Since we looked at installing in the previous post, and the steps are the same, I will omit that from this post. We’ll just focus on all the awesome R tools Visual Studio provides for you.

R Projects

Similar to Python, when we installed the data science tools we get an “R” section in our templates. If you go there you’ll see something like this:

R tools visual studio

Only one template to choose from, but that’s ok! That is all we need.

R Interactive

Just like there’s a Python Interactive, there’s also an R Interactive window. It acts very similar to the Python Interactive, as well. Just highlight or put your cursor on the line in a script you want to send to the interactive and hit Ctrl+Enter. Of course, you can just type directly into the interactive to get some quick result or feedback on a piece of code. Oh, and there is syntax highlighting and intellisense right in the interactive!

R Interactive

Running R Code

Like all applications in Visual Studio, just hitting the green “Run” button will execute your code. And, just like with Python, you can set a breakpoint in your R code and debug through it.

R Debug

Visualizations

Having R support in Visual Studio wouldn’t be useful if it didn’t support visualizations. Similar to RStudio, Visual Studio has a tab that’s used to display plots.

Luckily, R comes provided with quite a few sample data sets. To list them all just type in data(). Let’s look at a dataset called JohnsonJohnson, which is quarterly earning of Johnson & Johnson from around 1960 to 1980. Let’s use a scatterplot that also adds a curve.

scatter.smooth(JohnsonJohnson)

R Plot

Pretty nice for just a small line of code! You can imagine how much more complicated the visualizations can get just by adding a bit more code.

R Markdown

R has a really nice feature to help distribution code, text, and visualizations with R Markdown. Pretty similar to Python’s Jupyter Notebooks, it also features a way to output to different formats, such as PDF and HTML. Visual Studio also has support for this, though it takes a little bit to set up. Microsoft has a nice documentation page that details all that you need to do. Now you can create R Markdown files in Visual Studio!

R Markdown

While you can output your R Markdown document in HTML, PDF, and Word, RStudio has a few more ways you can. It allows you to also output as an actual web site or a scientific article. Hopefully, Visual Studio can provide most of the other output types fairly soon.

Shiny Apps

One of the things I have a hard time trying to find are ways to deploy your models. Sure you can have everything local, but what’s good about that if no one else can see or use it? Well, the same team who brought us RStudio also has a very compelling feature for R to share your findings – Shiny. This framework allows you to create web applications to share your findings and, even better, to share your models for anyone to interact with. They also supply hosting for your web applications, so they have all that you need to get your findings and models out to the world.

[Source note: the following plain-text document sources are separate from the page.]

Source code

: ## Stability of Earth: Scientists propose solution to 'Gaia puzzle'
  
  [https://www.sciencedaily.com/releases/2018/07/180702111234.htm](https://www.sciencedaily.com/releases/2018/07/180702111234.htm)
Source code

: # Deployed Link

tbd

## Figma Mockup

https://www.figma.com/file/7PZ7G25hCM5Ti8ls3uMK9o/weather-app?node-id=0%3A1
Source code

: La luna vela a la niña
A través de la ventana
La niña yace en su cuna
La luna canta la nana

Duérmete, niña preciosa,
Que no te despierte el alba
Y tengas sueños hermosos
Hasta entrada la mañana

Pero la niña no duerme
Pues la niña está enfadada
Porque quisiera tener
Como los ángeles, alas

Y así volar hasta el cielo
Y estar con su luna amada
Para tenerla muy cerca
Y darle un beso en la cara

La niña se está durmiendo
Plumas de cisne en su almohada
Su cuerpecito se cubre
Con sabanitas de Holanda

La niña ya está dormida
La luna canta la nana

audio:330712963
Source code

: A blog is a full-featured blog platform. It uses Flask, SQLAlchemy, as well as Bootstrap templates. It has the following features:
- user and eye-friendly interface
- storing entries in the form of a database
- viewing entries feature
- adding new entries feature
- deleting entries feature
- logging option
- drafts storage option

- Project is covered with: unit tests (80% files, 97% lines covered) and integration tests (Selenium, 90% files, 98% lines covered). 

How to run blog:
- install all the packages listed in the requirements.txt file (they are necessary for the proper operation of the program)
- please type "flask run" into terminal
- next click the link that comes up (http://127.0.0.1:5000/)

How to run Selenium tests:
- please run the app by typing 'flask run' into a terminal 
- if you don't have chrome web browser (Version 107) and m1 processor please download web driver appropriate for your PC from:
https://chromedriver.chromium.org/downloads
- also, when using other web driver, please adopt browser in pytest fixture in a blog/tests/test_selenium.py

Unfortunately, Visual Studio doesn’t support Shiny. Although, I really hope they will integrate better support for Azure in order to deploy web services that will call into our models and host web applications that use those web services.


Like Python, R in Visual Studio still has a few things it can improve on. But once it does, I feel Visual Studio can be a really good contender for RStudio in the future.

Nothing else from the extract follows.